Grace is a practicing Christian, well-versed in the Bible and a believer in heaven and hell—though she posits that the gates to these two realms “are located closer together than most people think.” Despite her belief in God, Grace also holds many superstitious beliefs, and the question of her guilt is ultimately seriously complicated by her strong sense of fatalism. She recounts for Dr. Jordan a verse she remembers from childhood—“Needles and pins, needles and pins, / When a man marries his trouble begins”—commenting, “It doesn’t say when a woman’s trouble begins. Perhaps mine began when I was born.” Grace also insists that she dreamt of the murders before they happened, suggesting her belief that the murders were fated to happen and she was fated to be involved in them.
However, Grace’s fatalism is complicated by the fact that Grace expresses extreme frustration with society’s treatment of women; this frustration, the novel implies, could have served as a motive for Grace to exert her free will and murder Nancy. When she learns of Nancy’s pregnancy by Mr. Kinnear she reflects, “It would not be fair and just that [Nancy] should end up a respectable married lady with a ring on her finger, and rich into the bargain. It would not be right at all. Mary Whitney had done the same as her, and had gone to her death. Why should the one be rewarded and the other punished, for the same sin?” This suggests that Grace might have a retributive sense of justice, and that she took justice into her own hands, killing Nancy as a way to balance Mary Whitney’s death on the cosmic scales. By imbuing Grace with conflicting views about whether her murder of Nancy was fated or motivated by anger, Atwood is able to consider huge philosophical questions about the nature of human existence without providing any clear-cut answers.

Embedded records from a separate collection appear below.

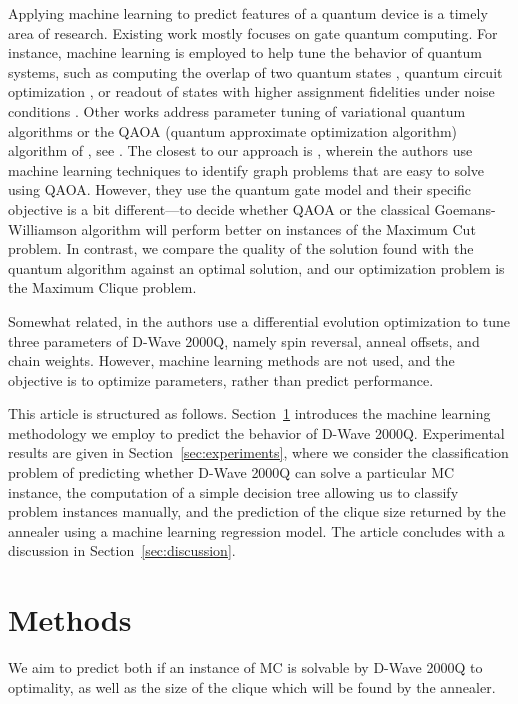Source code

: \documentclass[a4paper,11pt]{article}
\begin{document}
Applying machine learning to predict features of a quantum device is a timely area of research. Existing work mostly focuses on gate quantum computing. For instance, machine learning is employed to help tune the behavior of quantum systems, such as computing the overlap of two quantum states \cite{Cincio2018}, quantum circuit optimization \cite{Verdon2019, Fosel2021}, or readout of states with higher assignment fidelities under noise conditions \cite{Magesan2015}. Other works address parameter tuning of variational quantum algorithms \cite{Rivera2021} or the QAOA (quantum approximate optimization algorithm) algorithm of \cite{farhi2017quantum}, see \cite{Wauters2020}. The closest to our approach is \cite{Moussa2020}, wherein the authors use machine learning techniques to identify graph problems that are easy to solve using QAOA. However, they use the quantum gate model and their specific objective is a bit different---to decide whether QAOA or the classical Goemans-Williamson algorithm will perform better on instances of the Maximum Cut problem. In contrast, we compare the quality of the solution found with the quantum algorithm against an optimal solution, and our optimization problem is the Maximum Clique problem.

Somewhat related, in \cite{spin-reversal, Barbosa} the authors use a differential evolution optimization to tune three parameters of D-Wave 2000Q, namely spin reversal, anneal offsets, and chain weights. However, machine learning methods are not used, and the objective is to optimize parameters, rather than predict performance.

This article is structured as follows. Section~\ref{sec:methods} introduces the machine learning methodology we employ to predict the behavior of D-Wave 2000Q. Experimental results are given in Section~\ref{sec:experiments}, where we consider the classification problem of predicting whether D-Wave 2000Q can solve a particular MC instance, the computation of a simple decision tree allowing us to classify problem instances manually, and the prediction of the clique size returned by the annealer using a machine learning regression model. The article concludes with a discussion in Section~\ref{sec:discussion}.



\section{Methods}
\label{sec:methods}
We aim to predict both if an instance of MC is solvable by D-Wave 2000Q to optimality, as well as the size of the clique which will be found by the annealer.
\end{document}
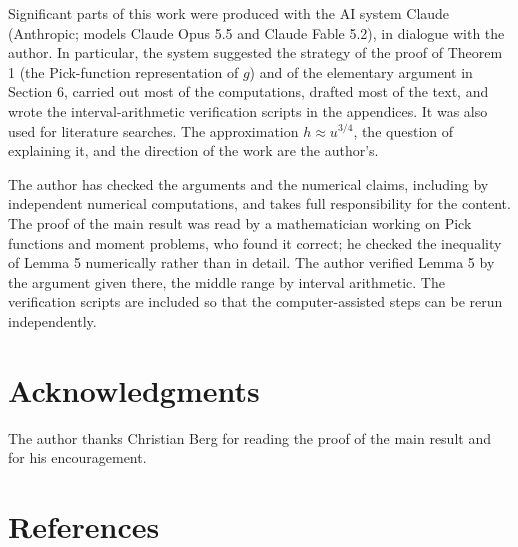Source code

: \documentclass[
  11pt,
]{article}
\begin{document}
Significant parts of this work were produced with the AI system Claude
(Anthropic; models Claude Opus 5.5 and Claude Fable 5.2), in dialogue
with the author. In particular, the system suggested the strategy of the
proof of Theorem 1 (the Pick-function representation of \(g\)) and of
the elementary argument in Section 6, carried out most of the
computations, drafted most of the text, and wrote the
interval-arithmetic verification scripts in the appendices. It was also
used for literature searches. The approximation \(h \approx u^{3/4}\),
the question of explaining it, and the direction of the work are the
author's.

The author has checked the arguments and the numerical claims, including
by independent numerical computations, and takes full responsibility for
the content. The proof of the main result was read by a mathematician
working on Pick functions and moment problems, who found it correct; he
checked the inequality of Lemma 5 numerically rather than in detail. The
author verified Lemma 5 by the argument given there, the middle range by
interval arithmetic. The verification scripts are included so that the
computer-assisted steps can be rerun independently.

\hypertarget{acknowledgments}{%
\section*{Acknowledgments}\label{acknowledgments}}

The author thanks Christian Berg for reading the proof of the main
result and for his encouragement.

\hypertarget{references}{%
\section*{References}\label{references}}
\end{document}
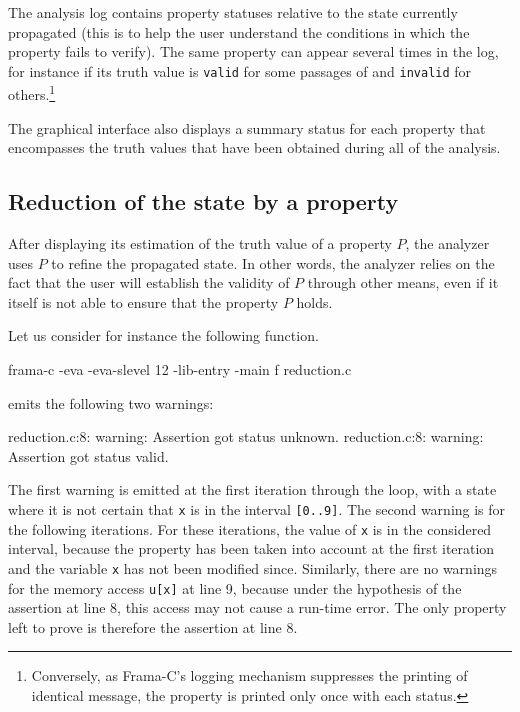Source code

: \documentclass{frama-c-book}
\begin{document}
The analysis log contains property statuses relative to the state
currently propagated (this is to help the user understand the
conditions in which the property fails to verify). The same property
can appear several times in the log, for instance if its truth value is
\lstinline|valid| for some passages of \Eva{} and
\lstinline|invalid| for others.\footnote{Conversely, as Frama-C's
logging mechanism suppresses the printing of identical message,
the property is printed only once with each status.}


The graphical interface also displays a summary status for each
property that encompasses the truth values that have been obtained
during all of the analysis.



\subsection{Reduction of the state by a property}
\label{reduction_proprietes}

After displaying its estimation of the truth value of a property $P$,
the analyzer uses $P$ to refine the propagated state.
In other words, the analyzer relies on the fact that the user will establish
the validity of $P$ through other means, even if it itself is not able to
ensure that the property $P$ holds.

Let us consider for instance the following function.


\begin{frama-c-commands}
frama-c -eva -eva-slevel 12 -lib-entry -main f reduction.c
\end{frama-c-commands}

\Eva{} emits the following two warnings:
\begin{logsmath}
reduction.c:8: warning: Assertion got status unknown.
reduction.c:8: warning: Assertion got status valid.
\end{logsmath}
The first warning is emitted at the first iteration through the loop,
with a state where it is not certain that \lstinline|x| is in the interval
\lstinline|[0..9]|. The second warning is for the following iterations.
For these iterations, the value of \lstinline|x|
is in the considered interval, because the property has been taken into account
at the first iteration and the variable \lstinline|x| has not been modified since.
Similarly, there are no warnings for the memory access \lstinline|u[x]| at
line 9, because under the hypothesis of the assertion at line 8,
this access may not cause a run-time error. The only property left
to prove is therefore the assertion at line 8.
\end{document}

On the question of Grace’s guilt, Atwood is similarly ambiguous, though the moment when Grace is on the verge of sleep in the tavern where she will soon be arrested provides the clearest guide. Grace thinks: “It’s as if I never existed, because no trace of me remains, I have left no marks. And that way I cannot be followed. It is almost the same as being innocent.” This complex statement suggests that, to Grace’s mind, living is synonymous, on some level, with sinning. This could account for the fact that Grace does not seem to judge herself too harshly, whether she is guilty or not. Though the novel never explicitly endorses this position, it seems to suggest that Grace’s ability to live with herself may be the most important kind of judgment. In the final chapter of the novel Grace admits, “I had a rage in my heart for many years, against Mary Whitney, and especially against Nancy Montgomery; against the two of them both, for letting themselves be done to death in the way that they did, and for leaving me behind with the full weight of it.” This striking statement suggests that Grace has an extremely complicated sense of justice, one that cannot be fully accounted for by either human or divine law. Grace’s focus—and ultimately the novel’s, too—is on the hard work of surviving. Physical and emotional survival by any means necessary ultimately takes greater precedence in the novel than the serving of legal or divine justice.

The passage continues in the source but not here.